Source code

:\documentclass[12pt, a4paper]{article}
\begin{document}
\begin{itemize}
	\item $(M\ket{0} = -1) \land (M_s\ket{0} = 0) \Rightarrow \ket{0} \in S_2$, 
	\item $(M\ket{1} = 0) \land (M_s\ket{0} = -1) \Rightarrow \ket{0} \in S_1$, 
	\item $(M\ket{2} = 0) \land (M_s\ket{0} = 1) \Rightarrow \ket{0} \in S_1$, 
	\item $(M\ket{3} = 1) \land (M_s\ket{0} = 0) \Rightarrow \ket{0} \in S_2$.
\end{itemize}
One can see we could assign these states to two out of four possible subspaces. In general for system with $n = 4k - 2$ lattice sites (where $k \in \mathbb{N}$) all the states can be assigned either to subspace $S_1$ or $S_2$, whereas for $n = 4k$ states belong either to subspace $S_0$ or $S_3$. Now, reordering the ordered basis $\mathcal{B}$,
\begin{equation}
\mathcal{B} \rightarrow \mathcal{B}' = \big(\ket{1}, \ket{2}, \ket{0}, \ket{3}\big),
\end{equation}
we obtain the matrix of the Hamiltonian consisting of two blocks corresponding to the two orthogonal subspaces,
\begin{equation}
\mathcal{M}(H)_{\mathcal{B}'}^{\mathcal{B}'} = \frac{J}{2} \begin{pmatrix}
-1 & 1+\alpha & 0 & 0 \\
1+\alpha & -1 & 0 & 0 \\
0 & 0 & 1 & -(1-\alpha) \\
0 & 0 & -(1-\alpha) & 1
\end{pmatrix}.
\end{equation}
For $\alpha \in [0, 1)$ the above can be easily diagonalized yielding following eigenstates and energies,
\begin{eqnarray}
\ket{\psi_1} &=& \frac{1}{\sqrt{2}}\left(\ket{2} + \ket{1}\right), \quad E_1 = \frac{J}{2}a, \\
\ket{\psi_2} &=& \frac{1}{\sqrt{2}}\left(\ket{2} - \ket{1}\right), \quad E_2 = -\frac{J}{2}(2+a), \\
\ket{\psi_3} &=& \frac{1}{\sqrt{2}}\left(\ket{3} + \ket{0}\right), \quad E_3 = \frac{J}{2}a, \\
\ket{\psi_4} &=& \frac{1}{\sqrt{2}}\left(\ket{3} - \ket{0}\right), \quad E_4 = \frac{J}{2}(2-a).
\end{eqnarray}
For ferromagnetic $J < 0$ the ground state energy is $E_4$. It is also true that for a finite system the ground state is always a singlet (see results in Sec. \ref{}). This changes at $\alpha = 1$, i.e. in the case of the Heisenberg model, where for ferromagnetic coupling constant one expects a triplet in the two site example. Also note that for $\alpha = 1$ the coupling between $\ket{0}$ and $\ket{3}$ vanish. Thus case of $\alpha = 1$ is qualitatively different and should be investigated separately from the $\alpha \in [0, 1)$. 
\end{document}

[Activity]:
Starting at the first line and ending at the last, restate the material word for word.

[Answer box]:
Source code

:\documentclass[12pt, a4paper]{article}
\begin{document}
\begin{itemize}
	\item $(M\ket{0} = -1) \land (M_s\ket{0} = 0) \Rightarrow \ket{0} \in S_2$, 
	\item $(M\ket{1} = 0) \land (M_s\ket{0} = -1) \Rightarrow \ket{0} \in S_1$, 
	\item $(M\ket{2} = 0) \land (M_s\ket{0} = 1) \Rightarrow \ket{0} \in S_1$, 
	\item $(M\ket{3} = 1) \land (M_s\ket{0} = 0) \Rightarrow \ket{0} \in S_2$.
\end{itemize}
One can see we could assign these states to two out of four possible subspaces. In general for system with $n = 4k - 2$ lattice sites (where $k \in \mathbb{N}$) all the states can be assigned either to subspace $S_1$ or $S_2$, whereas for $n = 4k$ states belong either to subspace $S_0$ or $S_3$. Now, reordering the ordered basis $\mathcal{B}$,
\begin{equation}
\mathcal{B} \rightarrow \mathcal{B}' = \big(\ket{1}, \ket{2}, \ket{0}, \ket{3}\big),
\end{equation}
we obtain the matrix of the Hamiltonian consisting of two blocks corresponding to the two orthogonal subspaces,
\begin{equation}
\mathcal{M}(H)_{\mathcal{B}'}^{\mathcal{B}'} = \frac{J}{2} \begin{pmatrix}
-1 & 1+\alpha & 0 & 0 \\
1+\alpha & -1 & 0 & 0 \\
0 & 0 & 1 & -(1-\alpha) \\
0 & 0 & -(1-\alpha) & 1
\end{pmatrix}.
\end{equation}
For $\alpha \in [0, 1)$ the above can be easily diagonalized yielding following eigenstates and energies,
\begin{eqnarray}
\ket{\psi_1} &=& \frac{1}{\sqrt{2}}\left(\ket{2} + \ket{1}\right), \quad E_1 = \frac{J}{2}a, \\
\ket{\psi_2} &=& \frac{1}{\sqrt{2}}\left(\ket{2} - \ket{1}\right), \quad E_2 = -\frac{J}{2}(2+a), \\
\ket{\psi_3} &=& \frac{1}{\sqrt{2}}\left(\ket{3} + \ket{0}\right), \quad E_3 = \frac{J}{2}a, \\
\ket{\psi_4} &=& \frac{1}{\sqrt{2}}\left(\ket{3} - \ket{0}\right), \quad E_4 = \frac{J}{2}(2-a).
\end{eqnarray}
For ferromagnetic $J < 0$ the ground state energy is $E_4$. It is also true that for a finite system the ground state is always a singlet (see results in Sec. \ref{}). This changes at $\alpha = 1$, i.e. in the case of the Heisenberg model, where for ferromagnetic coupling constant one expects a triplet in the two site example. Also note that for $\alpha = 1$ the coupling between $\ket{0}$ and $\ket{3}$ vanish. Thus case of $\alpha = 1$ is qualitatively different and should be investigated separately from the $\alpha \in [0, 1)$. 
\end{document}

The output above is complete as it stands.